> **Material to process**
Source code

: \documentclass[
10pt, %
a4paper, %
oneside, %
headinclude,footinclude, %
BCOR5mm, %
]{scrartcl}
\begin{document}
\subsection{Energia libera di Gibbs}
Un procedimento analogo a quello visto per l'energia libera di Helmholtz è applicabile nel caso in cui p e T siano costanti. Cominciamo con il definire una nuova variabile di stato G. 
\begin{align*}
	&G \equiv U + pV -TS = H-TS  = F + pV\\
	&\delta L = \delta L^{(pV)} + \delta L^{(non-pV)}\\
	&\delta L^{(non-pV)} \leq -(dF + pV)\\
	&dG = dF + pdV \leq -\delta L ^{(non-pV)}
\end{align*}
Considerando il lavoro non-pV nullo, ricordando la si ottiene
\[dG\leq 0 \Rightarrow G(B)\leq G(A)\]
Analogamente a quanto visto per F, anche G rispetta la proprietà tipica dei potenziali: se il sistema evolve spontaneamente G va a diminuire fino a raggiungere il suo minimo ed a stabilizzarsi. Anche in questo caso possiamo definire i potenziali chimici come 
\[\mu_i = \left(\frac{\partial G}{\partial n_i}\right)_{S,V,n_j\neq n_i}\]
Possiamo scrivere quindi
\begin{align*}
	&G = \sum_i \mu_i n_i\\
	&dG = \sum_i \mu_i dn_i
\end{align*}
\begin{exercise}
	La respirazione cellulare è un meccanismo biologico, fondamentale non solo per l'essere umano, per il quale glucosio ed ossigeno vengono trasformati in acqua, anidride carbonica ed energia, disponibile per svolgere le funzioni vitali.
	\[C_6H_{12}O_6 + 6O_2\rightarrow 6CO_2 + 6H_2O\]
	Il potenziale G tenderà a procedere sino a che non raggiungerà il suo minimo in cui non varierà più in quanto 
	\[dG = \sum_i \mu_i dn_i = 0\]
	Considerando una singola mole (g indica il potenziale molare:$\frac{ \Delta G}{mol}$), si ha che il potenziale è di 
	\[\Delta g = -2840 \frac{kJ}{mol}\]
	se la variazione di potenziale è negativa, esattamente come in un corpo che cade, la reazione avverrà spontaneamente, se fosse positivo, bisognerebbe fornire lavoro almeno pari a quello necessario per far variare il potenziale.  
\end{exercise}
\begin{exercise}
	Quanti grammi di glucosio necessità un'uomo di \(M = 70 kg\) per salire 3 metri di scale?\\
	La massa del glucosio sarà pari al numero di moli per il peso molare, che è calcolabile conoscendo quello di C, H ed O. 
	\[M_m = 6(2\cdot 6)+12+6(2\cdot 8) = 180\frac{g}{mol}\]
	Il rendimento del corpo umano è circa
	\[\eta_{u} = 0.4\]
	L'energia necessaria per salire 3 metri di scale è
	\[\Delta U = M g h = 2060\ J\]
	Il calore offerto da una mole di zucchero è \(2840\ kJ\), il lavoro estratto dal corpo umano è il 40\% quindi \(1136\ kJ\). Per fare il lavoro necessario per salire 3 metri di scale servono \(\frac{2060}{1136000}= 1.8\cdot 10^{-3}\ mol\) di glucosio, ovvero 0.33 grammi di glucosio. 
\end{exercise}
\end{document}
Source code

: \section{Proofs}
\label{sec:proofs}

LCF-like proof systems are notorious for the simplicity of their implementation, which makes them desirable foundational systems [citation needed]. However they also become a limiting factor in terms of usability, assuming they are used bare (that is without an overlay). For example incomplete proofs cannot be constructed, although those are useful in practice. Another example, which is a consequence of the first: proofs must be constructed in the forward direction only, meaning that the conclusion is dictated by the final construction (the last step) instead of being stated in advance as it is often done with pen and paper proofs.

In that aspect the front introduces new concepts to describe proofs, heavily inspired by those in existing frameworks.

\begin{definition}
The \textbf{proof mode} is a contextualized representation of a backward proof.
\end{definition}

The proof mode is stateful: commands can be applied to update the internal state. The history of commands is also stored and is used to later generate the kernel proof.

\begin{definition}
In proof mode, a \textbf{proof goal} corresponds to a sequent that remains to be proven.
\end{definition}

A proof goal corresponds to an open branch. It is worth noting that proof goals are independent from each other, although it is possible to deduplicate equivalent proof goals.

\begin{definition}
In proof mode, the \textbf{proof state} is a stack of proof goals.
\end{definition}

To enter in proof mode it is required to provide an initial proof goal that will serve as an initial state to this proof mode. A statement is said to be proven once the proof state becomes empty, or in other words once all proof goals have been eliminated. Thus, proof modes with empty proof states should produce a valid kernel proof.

> **Task prompt**
Your task is to transcribe the listing above in full and exactly.

> **Solution**
Source code

: \documentclass[
10pt, %
a4paper, %
oneside, %
headinclude,footinclude, %
BCOR5mm, %
]{scrartcl}
\begin{document}
\subsection{Energia libera di Gibbs}
Un procedimento analogo a quello visto per l'energia libera di Helmholtz è applicabile nel caso in cui p e T siano costanti. Cominciamo con il definire una nuova variabile di stato G. 
\begin{align*}
	&G \equiv U + pV -TS = H-TS  = F + pV\\
	&\delta L = \delta L^{(pV)} + \delta L^{(non-pV)}\\
	&\delta L^{(non-pV)} \leq -(dF + pV)\\
	&dG = dF + pdV \leq -\delta L ^{(non-pV)}
\end{align*}
Considerando il lavoro non-pV nullo, ricordando la si ottiene
\[dG\leq 0 \Rightarrow G(B)\leq G(A)\]
Analogamente a quanto visto per F, anche G rispetta la proprietà tipica dei potenziali: se il sistema evolve spontaneamente G va a diminuire fino a raggiungere il suo minimo ed a stabilizzarsi. Anche in questo caso possiamo definire i potenziali chimici come 
\[\mu_i = \left(\frac{\partial G}{\partial n_i}\right)_{S,V,n_j\neq n_i}\]
Possiamo scrivere quindi
\begin{align*}
	&G = \sum_i \mu_i n_i\\
	&dG = \sum_i \mu_i dn_i
\end{align*}
\begin{exercise}
	La respirazione cellulare è un meccanismo biologico, fondamentale non solo per l'essere umano, per il quale glucosio ed ossigeno vengono trasformati in acqua, anidride carbonica ed energia, disponibile per svolgere le funzioni vitali.
	\[C_6H_{12}O_6 + 6O_2\rightarrow 6CO_2 + 6H_2O\]
	Il potenziale G tenderà a procedere sino a che non raggiungerà il suo minimo in cui non varierà più in quanto 
	\[dG = \sum_i \mu_i dn_i = 0\]
	Considerando una singola mole (g indica il potenziale molare:$\frac{ \Delta G}{mol}$), si ha che il potenziale è di 
	\[\Delta g = -2840 \frac{kJ}{mol}\]
	se la variazione di potenziale è negativa, esattamente come in un corpo che cade, la reazione avverrà spontaneamente, se fosse positivo, bisognerebbe fornire lavoro almeno pari a quello necessario per far variare il potenziale.  
\end{exercise}
\begin{exercise}
	Quanti grammi di glucosio necessità un'uomo di \(M = 70 kg\) per salire 3 metri di scale?\\
	La massa del glucosio sarà pari al numero di moli per il peso molare, che è calcolabile conoscendo quello di C, H ed O. 
	\[M_m = 6(2\cdot 6)+12+6(2\cdot 8) = 180\frac{g}{mol}\]
	Il rendimento del corpo umano è circa
	\[\eta_{u} = 0.4\]
	L'energia necessaria per salire 3 metri di scale è
	\[\Delta U = M g h = 2060\ J\]
	Il calore offerto da una mole di zucchero è \(2840\ kJ\), il lavoro estratto dal corpo umano è il 40\% quindi \(1136\ kJ\). Per fare il lavoro necessario per salire 3 metri di scale servono \(\frac{2060}{1136000}= 1.8\cdot 10^{-3}\ mol\) di glucosio, ovvero 0.33 grammi di glucosio. 
\end{exercise}
\end{document}
Source code

: \section{Proofs}
\label{sec:proofs}

LCF-like proof systems are notorious for the simplicity of their implementation, which makes them desirable foundational systems [citation needed]. However they also become a limiting factor in terms of usability, assuming they are used bare (that is without an overlay). For example incomplete proofs cannot be constructed, although those are useful in practice. Another example, which is a consequence of the first: proofs must be constructed in the forward direction only, meaning that the conclusion is dictated by the final construction (the last step) instead of being stated in advance as it is often done with pen and paper proofs.

In that aspect the front introduces new concepts to describe proofs, heavily inspired by those in existing frameworks.

\begin{definition}
The \textbf{proof mode} is a contextualized representation of a backward proof.
\end{definition}

The proof mode is stateful: commands can be applied to update the internal state. The history of commands is also stored and is used to later generate the kernel proof.

\begin{definition}
In proof mode, a \textbf{proof goal} corresponds to a sequent that remains to be proven.
\end{definition}

A proof goal corresponds to an open branch. It is worth noting that proof goals are independent from each other, although it is possible to deduplicate equivalent proof goals.

\begin{definition}
In proof mode, the \textbf{proof state} is a stack of proof goals.
\end{definition}

To enter in proof mode it is required to provide an initial proof goal that will serve as an initial state to this proof mode. A statement is said to be proven once the proof state becomes empty, or in other words once all proof goals have been eliminated. Thus, proof modes with empty proof states should produce a valid kernel proof.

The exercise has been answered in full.